An Alternative to the Human Hemoglobin Test in the Investigation of Bloodstains Treated with Active Oxygen: The Human Glycophorin A Test

Department of Legal and Forensic Medicine, Faculty of Medicine, University of Valencia, Spain

Received 23 November 2010; Revised 31 January 2011; Accepted 25 March 2011

Academic Editor: Walter Rowe

Copyright © 2011 Ana Castello et al.


In criminal investigations, there are three stages involved when studying bloodstains: search and orientation, confirmation, and individualization. Confirmatory tests have two aims: to show that the stain contains a human biological fluid and to confirm the type of biological fluid. The need to determine the nature of the evidence is reflected in the latest bibliography, where the possibility of employing mRNA and miRNA markers for this purpose is proposed. While these new proposals are being investigated, the kits for determining human hemoglobin currently provide a simple solution for resolving this issue.
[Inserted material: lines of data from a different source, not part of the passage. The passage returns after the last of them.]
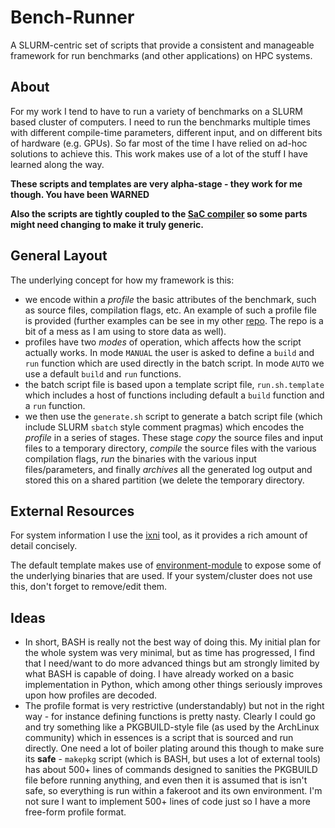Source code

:Bench-Runner
============

A SLURM-centric set of scripts that provide a consistent and manageable
framework for run benchmarks (and other applications) on HPC systems.

About
-----

For my work I tend to have to run a variety of benchmarks on a SLURM based
cluster of computers. I need to run the benchmarks multiple times with
different compile-time parameters, different input, and on different
bits of hardware (e.g. GPUs). So far most of the time I have relied on
ad-hoc solutions to achieve this. This work makes use of a lot of the
stuff I have learned along the way.

**These scripts and templates are very alpha-stage - they work for me
though. You have been WARNED**

**Also the scripts are tightly coupled to the [SaC compiler][3] so
some parts might need changing to make it truly generic.**

General Layout
--------------

The underlying concept for how my framework is this:

- we encode within a _profile_ the basic attributes of the benchmark,
  such as source files, compilation flags, etc. An example of such
  a profile file is provided (further examples can be see in my other
  [repo][1]. The repo is a bit of a mess as I am using to store data
  as well).
- profiles have two _modes_ of operation, which affects how the script
  actually works. In mode `MANUAL` the user is asked to define a `build`
  and `run` function which are used directly in the batch script. In mode
  `AUTO` we use a default `build` and `run` functions.
- the batch script file is based upon a template script file,
  `run.sh.template` which includes a host of functions including default
  a `build` function and a `run` function.
- we then use the `generate.sh` script to generate a batch script file
  (which include SLURM `sbatch` style comment pragmas) which encodes
  the _profile_ in a series of stages. These stage _copy_ the source
  files and input files to a temporary directory, _compile_ the source
  files with the various compilation flags, _run_ the binaries with
  the various input files/parameters, and finally _archives_ all the
  generated log output and stored this on a shared partition (we delete
  the temporary directory.

External Resources
------------------

For system information I use the [ixni][10] tool, as it provides a
rich amount of detail concisely.

The default template makes use of [environment-module][11] to expose
some of the underlying binaries that are used. If your system/cluster
does not use this, don't forget to remove/edit them.

Ideas
-----

- In short, BASH is really not the best way of doing this. My initial
  plan for the whole system was very minimal, but as time has
  progressed, I find that I need/want to do more advanced things but
  am strongly limited by what BASH is capable of doing. I have already
  worked on a basic implementation in Python, which among other things
  seriously improves upon how profiles are decoded.
- The profile format is very restrictive (understandably) but not in the
  right way - for instance defining functions is pretty nasty. Clearly
  I could go and try something like a PKGBUILD-style file (as used by
  the ArchLinux community) which in essences is a script that is sourced
  and run directly. One need a lot of boiler plating around this though
  to make sure its **safe** - `makepkg` script (which is BASH, but uses
  a lot of external tools) has about 500+ lines of commands designed to
  sanities the PKGBUILD file before running anything, and even then it
  is assumed that is isn't safe, so everything is run within a fakeroot
  and its own environment. I'm not sure I want to implement 500+ lines
  of code just so I have a more free-form profile format.

[1]: https://www.macs.hw.ac.uk/gitlab/hans/benchmark-profiles
[3]: https://www.sac-home.org/
[10]: https://github.com/smxi/inxi
[11]: http://modules.sourceforge.net/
With these kits, the possibility of obtaining false positives and false negatives is well known. However, recently, a new problem has been detected. This involves the interference caused by new cleaning products that contain sodium percarbonate (or active oxygen) when determining human hemoglobin. With the aim to resolve this problem, this work studied the ability of the human glycophorin A test to determine human blood in samples that have been treated with active oxygen. Our results show that the human glycophorin A test has a greater resistance to the destructive effect of the new detergents containing active oxygen; consequently, it provides an alternative to be taken into consideration in the confirmatory diagnoses of bloodstains.